_What the exercise asks_.
Write out exactly the lines of the entries below from the one holding "order was created." to the one holding "4. Insert the order into the database.", inclusive, and leave out all other lines.

-------

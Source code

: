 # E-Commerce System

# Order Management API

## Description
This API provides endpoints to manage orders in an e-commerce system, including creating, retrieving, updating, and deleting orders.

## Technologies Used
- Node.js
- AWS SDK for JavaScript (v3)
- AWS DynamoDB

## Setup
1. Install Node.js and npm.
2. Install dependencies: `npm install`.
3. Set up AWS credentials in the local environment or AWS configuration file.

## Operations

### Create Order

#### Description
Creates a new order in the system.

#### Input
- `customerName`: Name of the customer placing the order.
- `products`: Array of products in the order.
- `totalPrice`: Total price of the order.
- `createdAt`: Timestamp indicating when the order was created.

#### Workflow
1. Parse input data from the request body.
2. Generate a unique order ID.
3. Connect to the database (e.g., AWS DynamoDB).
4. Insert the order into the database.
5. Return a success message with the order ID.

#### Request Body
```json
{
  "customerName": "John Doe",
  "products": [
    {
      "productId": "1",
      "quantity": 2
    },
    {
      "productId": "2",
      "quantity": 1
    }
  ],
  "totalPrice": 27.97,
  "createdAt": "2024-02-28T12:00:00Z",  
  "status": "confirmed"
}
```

-------

_Reply_.
- `createdAt`: Timestamp indicating when the order was created.

#### Workflow
1. Parse input data from the request body.
2. Generate a unique order ID.
3. Connect to the database (e.g., AWS DynamoDB).
4. Insert the order into the database.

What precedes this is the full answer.